[Input records Boundary: Start]

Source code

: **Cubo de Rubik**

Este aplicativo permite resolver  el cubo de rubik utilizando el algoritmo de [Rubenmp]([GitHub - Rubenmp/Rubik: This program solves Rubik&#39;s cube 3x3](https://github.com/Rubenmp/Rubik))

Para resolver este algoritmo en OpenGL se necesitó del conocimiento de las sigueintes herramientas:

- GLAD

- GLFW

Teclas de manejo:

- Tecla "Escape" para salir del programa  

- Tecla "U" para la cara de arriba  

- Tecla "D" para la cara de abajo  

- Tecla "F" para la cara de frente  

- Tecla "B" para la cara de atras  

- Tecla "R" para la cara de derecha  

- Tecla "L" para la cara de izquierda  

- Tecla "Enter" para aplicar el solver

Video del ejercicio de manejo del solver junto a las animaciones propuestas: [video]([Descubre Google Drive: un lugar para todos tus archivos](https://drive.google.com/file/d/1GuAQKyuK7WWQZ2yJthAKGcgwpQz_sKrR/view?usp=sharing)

[Input records Boundary: End]

Task item :: Reproduce the data shown above exactly.

Solution below ::
Source code

: **Cubo de Rubik**

Este aplicativo permite resolver  el cubo de rubik utilizando el algoritmo de [Rubenmp]([GitHub - Rubenmp/Rubik: This program solves Rubik&#39;s cube 3x3](https://github.com/Rubenmp/Rubik))

Para resolver este algoritmo en OpenGL se necesitó del conocimiento de las sigueintes herramientas:

- GLAD

- GLFW

Teclas de manejo:

- Tecla "Escape" para salir del programa  

- Tecla "U" para la cara de arriba  

- Tecla "D" para la cara de abajo  

- Tecla "F" para la cara de frente  

- Tecla "B" para la cara de atras  

- Tecla "R" para la cara de derecha  

- Tecla "L" para la cara de izquierda  

- Tecla "Enter" para aplicar el solver

Video del ejercicio de manejo del solver junto a las animaciones propuestas: [video]([Descubre Google Drive: un lugar para todos tus archivos](https://drive.google.com/file/d/1GuAQKyuK7WWQZ2yJthAKGcgwpQz_sKrR/view?usp=sharing)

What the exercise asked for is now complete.